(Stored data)
━━━━━━
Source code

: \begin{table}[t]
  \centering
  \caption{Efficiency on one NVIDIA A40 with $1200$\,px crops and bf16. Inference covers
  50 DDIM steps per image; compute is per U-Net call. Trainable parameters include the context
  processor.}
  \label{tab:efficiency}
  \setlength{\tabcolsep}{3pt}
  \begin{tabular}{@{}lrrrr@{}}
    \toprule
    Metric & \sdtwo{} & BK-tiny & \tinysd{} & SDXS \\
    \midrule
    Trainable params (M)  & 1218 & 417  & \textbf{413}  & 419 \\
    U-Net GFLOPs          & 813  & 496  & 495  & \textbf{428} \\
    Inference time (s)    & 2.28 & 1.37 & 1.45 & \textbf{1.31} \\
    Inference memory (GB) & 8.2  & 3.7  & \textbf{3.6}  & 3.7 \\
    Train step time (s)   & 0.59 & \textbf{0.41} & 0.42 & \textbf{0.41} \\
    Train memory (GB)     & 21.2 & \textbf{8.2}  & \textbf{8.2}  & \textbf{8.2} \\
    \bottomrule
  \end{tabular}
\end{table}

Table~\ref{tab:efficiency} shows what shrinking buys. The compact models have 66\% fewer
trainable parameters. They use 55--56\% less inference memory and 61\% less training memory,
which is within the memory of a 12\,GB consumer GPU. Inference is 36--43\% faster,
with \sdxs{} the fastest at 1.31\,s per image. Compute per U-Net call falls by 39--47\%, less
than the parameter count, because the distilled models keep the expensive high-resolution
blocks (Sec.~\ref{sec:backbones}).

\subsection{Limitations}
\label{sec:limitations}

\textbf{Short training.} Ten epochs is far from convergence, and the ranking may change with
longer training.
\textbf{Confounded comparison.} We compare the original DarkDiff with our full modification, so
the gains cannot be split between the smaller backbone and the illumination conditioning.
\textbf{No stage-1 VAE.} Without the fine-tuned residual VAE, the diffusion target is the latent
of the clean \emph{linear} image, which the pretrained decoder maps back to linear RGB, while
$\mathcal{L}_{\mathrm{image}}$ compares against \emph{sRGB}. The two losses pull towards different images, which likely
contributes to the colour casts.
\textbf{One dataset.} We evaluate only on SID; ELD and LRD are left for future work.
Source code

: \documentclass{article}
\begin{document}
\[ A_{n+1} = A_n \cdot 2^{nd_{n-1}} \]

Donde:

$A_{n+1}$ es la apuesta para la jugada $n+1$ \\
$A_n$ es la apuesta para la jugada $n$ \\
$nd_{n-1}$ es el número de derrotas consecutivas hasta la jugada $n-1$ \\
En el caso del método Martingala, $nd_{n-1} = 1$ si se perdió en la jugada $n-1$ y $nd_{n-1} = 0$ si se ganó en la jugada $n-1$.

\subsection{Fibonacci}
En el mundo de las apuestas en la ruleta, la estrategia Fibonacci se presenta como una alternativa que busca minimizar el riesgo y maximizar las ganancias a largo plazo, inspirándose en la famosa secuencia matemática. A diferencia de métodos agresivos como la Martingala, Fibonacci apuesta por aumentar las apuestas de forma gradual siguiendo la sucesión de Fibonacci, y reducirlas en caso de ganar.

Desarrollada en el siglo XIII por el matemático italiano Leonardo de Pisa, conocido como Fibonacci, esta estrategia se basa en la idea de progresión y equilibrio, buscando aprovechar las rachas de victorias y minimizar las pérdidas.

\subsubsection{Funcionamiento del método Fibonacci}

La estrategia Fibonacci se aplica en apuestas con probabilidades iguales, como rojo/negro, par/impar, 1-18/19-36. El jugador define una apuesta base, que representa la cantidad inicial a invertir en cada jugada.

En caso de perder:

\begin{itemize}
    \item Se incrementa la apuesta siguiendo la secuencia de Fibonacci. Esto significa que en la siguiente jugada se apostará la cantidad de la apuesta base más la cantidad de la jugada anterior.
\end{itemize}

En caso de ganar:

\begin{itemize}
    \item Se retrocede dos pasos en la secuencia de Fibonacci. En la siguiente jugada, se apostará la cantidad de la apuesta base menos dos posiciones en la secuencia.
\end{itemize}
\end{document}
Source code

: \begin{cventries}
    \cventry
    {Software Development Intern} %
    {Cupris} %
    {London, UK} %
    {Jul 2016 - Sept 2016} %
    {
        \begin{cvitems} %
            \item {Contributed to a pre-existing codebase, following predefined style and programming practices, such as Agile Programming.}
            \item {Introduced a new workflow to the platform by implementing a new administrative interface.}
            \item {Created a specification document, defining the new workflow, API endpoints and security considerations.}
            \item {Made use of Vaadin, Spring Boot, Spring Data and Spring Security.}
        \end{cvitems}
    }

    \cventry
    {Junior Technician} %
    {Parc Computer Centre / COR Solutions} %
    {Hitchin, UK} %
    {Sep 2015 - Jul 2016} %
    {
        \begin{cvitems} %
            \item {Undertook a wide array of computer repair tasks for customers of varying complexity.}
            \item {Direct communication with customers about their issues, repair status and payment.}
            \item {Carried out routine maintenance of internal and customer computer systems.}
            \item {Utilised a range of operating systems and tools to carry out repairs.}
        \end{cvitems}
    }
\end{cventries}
━━━━━━
### Task
Where the word "less" occurs in a line of the entries above, count that line, and reply with the total only.

### Response
2